Carl Jung's ideas have been influencing the development of Neopaganism from its inception in the 1960s and 1970s. But what if Jung's ideas have been misunderstood by many Pagans: literalized on the one hand and oversimplified on the other? What fresh insights can a Jungian Nepaganism contribute to Pagan discourse and practice today? And might Jungianism serve as a bridge between the earth-centered and deity-centered Pagan communities?
You Don't Know Jung, Part 3: Individuation
You don't know Jung ... and it's his own fault. Jung concepts are frequently misunderstood by Pagans, both by those who love him and those who hate him. Part of the confusion surrounding Jung is due to his choice of terminology. Jung chose terms that -- at least when translated into English -- are commonly used to mean something very different than what he intended. In this series, I discuss five Jungian terms which are easily and commonly misunderstood: psychic, energy, self, individuation, symbol, and archetype. In this part, I will talk about "individuation".
Individuation is the process by which a person integrates the conscious and unconscious parts of themselves, and thereby shifts the center of the psyche from the ego to the True Self (see the previous post on "Self"). The problem with this term is it too closely resembles, and there for is confused with, "individualism". As a consequence, the word "individuation" gives the impression of a separating and distinguishing process, while the ultimate goal of individuation is really integration and unification.
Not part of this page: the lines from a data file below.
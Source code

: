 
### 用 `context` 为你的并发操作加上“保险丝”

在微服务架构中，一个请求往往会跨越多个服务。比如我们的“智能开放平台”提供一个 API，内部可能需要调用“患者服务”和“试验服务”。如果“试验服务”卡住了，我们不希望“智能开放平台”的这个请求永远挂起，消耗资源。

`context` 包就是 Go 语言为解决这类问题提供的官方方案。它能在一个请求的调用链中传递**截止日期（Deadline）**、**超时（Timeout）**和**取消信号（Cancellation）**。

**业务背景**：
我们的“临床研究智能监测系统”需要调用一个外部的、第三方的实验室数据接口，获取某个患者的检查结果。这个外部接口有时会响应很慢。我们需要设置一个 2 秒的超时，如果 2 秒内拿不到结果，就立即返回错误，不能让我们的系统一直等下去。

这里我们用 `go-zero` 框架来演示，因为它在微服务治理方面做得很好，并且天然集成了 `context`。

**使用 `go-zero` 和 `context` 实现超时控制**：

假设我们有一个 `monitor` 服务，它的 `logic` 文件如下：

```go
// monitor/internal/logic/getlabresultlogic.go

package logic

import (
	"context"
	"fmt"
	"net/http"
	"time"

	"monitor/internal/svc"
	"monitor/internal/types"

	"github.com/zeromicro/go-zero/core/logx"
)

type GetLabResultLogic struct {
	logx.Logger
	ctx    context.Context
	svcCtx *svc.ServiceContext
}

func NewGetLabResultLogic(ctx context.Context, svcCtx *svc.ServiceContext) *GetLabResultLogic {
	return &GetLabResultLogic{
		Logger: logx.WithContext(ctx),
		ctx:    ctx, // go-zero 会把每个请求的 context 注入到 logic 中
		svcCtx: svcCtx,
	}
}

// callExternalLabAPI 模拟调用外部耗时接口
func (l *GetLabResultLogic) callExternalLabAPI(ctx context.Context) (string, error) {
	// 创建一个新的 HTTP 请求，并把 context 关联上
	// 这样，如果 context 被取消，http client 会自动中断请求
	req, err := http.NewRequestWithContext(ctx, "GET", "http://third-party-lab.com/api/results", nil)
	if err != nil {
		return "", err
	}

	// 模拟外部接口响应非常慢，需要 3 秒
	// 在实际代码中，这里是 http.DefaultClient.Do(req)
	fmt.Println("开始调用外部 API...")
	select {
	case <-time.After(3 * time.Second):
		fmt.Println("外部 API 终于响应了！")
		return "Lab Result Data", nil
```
“Again and again I note that the individuation process is confused with the coming of the ego into consciousness and that the ego is in consequence identified with the self, which naturally produces a hopeless conceptual muddle. Individuation is then nothing but ego-centredness and autoeroticism. But the self comprises infinitely more than a mere ego, as the symbolism has shown from of old. It is as much one’s self, and all other selves, as the ego. Individuation does not shut one out from the world, but gathers the world to itself.” (“On the Nature of the Psyche”, CW 9, P 432).
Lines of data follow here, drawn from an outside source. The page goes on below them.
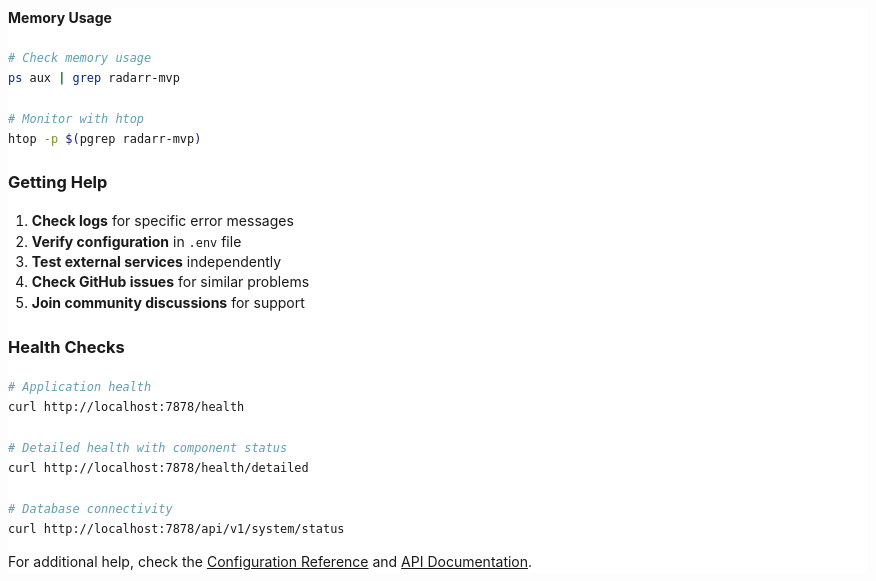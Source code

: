 #### Memory Usage
```bash
# Check memory usage
ps aux | grep radarr-mvp

# Monitor with htop
htop -p $(pgrep radarr-mvp)
```

### Getting Help

1. **Check logs** for specific error messages
2. **Verify configuration** in `.env` file
3. **Test external services** independently
4. **Check GitHub issues** for similar problems
5. **Join community discussions** for support

### Health Checks

```bash
# Application health
curl http://localhost:7878/health

# Detailed health with component status
curl http://localhost:7878/health/detailed

# Database connectivity
curl http://localhost:7878/api/v1/system/status
```

For additional help, check the [Configuration Reference](CONFIG.md) and [API Documentation](API.md).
The nature of the project of individuation is further confused by the fact that it consists of two psychic movements or phases which initially seem to be at odds with each other. The first phase is the differentiation or separation of the ego from its source in the unconscious, a kind of dis-integration. It is a necessary step in the process of individuation. Though the separation of the ego, the psyche which was previously unconscious, comes to be aware of itself. One must develop an ego, before one can sacrifice it in the second phase of individuation. In its social manifestation, this first phase often manifests as nonconformism and separation from communal identities and norms. In his essay, "Adaptation, Individuation, Collectivity", Jung a writes that individuation "means stepping over into solitude, into the cloister of the inner self." (CW 18, P 1097). Consequently, it does does appear individualistic. Much of Pagan and New Age practice is geared toward this first phase of individuation, the development of a separate ego.
However, this is only half of the process of individuation. While individuation is necessarily introspective, the process is not complete until the individual reintegrates with society, bringing with him or herself the possibility of collective renewal. Thus the process of individuation, seen as a whole, is not anti-social.
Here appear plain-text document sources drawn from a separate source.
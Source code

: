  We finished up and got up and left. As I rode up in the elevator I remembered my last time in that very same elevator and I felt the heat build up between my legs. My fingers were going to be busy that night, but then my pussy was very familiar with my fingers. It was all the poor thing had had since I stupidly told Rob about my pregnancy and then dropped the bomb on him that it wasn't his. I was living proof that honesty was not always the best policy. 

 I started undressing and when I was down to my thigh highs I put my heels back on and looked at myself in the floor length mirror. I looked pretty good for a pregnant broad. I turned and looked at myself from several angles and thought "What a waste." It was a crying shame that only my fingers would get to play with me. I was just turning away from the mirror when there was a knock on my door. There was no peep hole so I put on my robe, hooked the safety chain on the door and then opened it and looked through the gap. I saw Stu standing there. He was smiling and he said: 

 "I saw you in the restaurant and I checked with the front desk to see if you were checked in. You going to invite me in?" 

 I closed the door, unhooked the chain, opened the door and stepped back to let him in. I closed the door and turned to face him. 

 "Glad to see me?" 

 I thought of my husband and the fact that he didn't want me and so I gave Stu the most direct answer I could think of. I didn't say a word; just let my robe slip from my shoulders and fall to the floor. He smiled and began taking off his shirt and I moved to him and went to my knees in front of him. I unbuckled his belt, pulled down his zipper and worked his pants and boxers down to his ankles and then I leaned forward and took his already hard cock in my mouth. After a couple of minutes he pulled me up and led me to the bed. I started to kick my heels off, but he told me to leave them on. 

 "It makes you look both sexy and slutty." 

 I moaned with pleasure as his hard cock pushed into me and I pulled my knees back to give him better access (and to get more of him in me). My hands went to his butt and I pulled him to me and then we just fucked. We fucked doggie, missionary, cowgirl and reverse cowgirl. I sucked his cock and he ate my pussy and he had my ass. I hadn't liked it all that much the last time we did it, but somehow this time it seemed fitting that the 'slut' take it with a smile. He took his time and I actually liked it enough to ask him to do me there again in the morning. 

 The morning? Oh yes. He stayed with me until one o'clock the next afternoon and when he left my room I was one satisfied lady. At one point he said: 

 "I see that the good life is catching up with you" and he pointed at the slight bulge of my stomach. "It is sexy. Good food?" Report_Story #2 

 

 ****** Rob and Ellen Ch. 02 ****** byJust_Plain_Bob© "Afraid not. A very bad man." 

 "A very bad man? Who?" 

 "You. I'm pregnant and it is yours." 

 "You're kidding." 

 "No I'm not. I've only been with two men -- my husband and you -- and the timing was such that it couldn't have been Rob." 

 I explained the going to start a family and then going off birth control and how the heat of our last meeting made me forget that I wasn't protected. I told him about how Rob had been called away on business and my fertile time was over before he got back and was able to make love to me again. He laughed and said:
“As the individual is not just a single, separate being, but by his very existence presupposes a collective relationship, it follows that the process of individuation must lead to more intense and broader collective relationships and not to isolation.” (CW 6, P 758).
The second phase of individuation consists of a return to the unconscious source, a reintegration with the unconscious. This is often experienced as a loss of one's "self" or a kind of death of the ego. In the personal context, this takes the form of mysticism, including the more mystical forms of Paganism. In a social context, it often manifests as return to community and a re-immersion in the social group.
It has been observed that the first phase generally occurs during the first half of a person's life (into their mid-30s) and the second phase occurs in the second half. (See James Hollis, Finding Meaning in the Second Half of Life, and Richard Rohr, Falling Upward, A Spirituality for the Two Halves of Life) But, on another level, this two-phase process is an ongoing cycle that continues through a person's life. The term "individuation" does not really capture the complexity of this dynamic.